[Data entries]
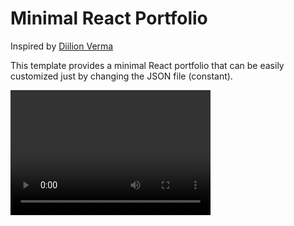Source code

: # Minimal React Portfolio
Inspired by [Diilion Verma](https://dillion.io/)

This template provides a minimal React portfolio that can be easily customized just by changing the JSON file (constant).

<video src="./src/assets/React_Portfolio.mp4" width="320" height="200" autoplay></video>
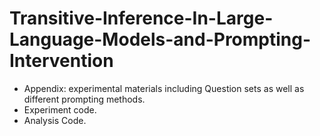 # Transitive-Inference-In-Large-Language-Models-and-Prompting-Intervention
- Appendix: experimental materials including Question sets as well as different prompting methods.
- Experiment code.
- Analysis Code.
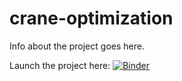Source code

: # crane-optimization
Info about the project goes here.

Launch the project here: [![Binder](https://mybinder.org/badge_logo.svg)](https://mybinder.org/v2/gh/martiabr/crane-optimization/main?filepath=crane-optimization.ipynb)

...

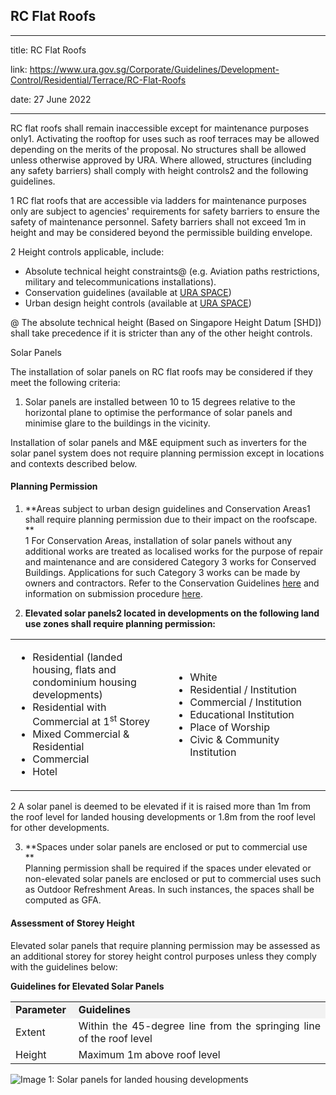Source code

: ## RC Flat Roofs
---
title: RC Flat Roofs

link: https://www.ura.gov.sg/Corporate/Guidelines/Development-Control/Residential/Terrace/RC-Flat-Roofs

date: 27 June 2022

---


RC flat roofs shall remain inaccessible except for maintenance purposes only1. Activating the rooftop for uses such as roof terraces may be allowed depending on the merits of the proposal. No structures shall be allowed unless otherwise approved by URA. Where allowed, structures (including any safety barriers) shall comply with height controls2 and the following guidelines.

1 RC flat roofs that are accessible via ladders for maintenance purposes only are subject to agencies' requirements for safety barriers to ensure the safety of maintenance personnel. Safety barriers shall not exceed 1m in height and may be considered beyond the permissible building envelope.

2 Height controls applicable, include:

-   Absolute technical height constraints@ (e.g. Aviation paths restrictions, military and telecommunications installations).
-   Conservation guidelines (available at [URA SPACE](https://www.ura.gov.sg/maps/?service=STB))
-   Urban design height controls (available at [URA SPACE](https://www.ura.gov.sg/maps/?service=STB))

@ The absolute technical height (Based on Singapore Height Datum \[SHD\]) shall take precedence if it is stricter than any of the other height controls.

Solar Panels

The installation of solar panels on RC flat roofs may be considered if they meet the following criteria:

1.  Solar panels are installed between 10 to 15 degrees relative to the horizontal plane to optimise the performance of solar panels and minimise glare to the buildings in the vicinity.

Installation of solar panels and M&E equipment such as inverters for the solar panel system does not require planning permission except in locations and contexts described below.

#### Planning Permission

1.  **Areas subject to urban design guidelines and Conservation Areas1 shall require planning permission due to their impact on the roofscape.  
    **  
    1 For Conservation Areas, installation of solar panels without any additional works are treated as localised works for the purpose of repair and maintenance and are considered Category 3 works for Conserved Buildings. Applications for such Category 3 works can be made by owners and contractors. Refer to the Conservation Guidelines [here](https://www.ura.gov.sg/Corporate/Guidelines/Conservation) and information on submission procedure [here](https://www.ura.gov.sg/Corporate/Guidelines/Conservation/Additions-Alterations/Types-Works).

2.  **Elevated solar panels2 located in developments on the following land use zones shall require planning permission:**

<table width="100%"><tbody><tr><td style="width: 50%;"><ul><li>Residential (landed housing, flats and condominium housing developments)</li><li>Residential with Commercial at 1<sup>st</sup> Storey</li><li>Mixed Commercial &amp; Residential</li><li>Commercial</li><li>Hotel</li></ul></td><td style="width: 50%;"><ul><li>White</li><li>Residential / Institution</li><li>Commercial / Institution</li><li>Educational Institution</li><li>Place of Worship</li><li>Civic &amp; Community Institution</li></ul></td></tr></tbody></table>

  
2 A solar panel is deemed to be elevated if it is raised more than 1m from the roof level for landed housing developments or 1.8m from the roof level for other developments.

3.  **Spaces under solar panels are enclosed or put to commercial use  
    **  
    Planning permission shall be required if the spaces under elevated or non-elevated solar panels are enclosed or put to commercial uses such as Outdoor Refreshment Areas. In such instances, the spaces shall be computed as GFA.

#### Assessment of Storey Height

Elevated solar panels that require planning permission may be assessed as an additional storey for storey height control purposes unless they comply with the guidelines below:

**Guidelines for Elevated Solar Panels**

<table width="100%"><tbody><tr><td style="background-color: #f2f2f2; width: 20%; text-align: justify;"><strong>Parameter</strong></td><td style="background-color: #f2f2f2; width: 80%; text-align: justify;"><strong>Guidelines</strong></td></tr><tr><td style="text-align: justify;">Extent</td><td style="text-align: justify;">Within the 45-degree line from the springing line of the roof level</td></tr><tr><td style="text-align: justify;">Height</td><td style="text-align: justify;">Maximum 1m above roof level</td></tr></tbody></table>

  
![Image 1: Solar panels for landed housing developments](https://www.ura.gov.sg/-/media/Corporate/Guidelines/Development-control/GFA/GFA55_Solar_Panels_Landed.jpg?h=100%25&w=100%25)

--

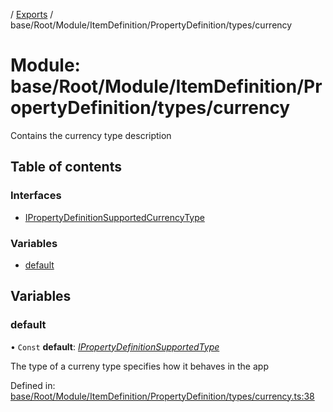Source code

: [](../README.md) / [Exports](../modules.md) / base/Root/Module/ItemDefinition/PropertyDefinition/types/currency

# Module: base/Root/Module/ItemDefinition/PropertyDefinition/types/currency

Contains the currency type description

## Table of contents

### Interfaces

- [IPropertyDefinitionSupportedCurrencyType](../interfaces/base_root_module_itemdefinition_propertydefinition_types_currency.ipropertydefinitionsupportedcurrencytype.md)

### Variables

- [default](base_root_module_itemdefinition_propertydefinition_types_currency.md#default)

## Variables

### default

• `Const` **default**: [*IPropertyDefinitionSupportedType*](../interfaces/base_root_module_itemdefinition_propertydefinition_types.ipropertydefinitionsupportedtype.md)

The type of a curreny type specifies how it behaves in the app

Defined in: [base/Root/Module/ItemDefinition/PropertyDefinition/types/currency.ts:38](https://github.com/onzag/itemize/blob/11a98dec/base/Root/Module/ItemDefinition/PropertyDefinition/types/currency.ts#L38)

What to do — Where a line of the records above holds the word "they", copy that line.

Response —
The installation of solar panels on RC flat roofs may be considered if they meet the following criteria:
Elevated solar panels that require planning permission may be assessed as an additional storey for storey height control purposes unless they comply with the guidelines below:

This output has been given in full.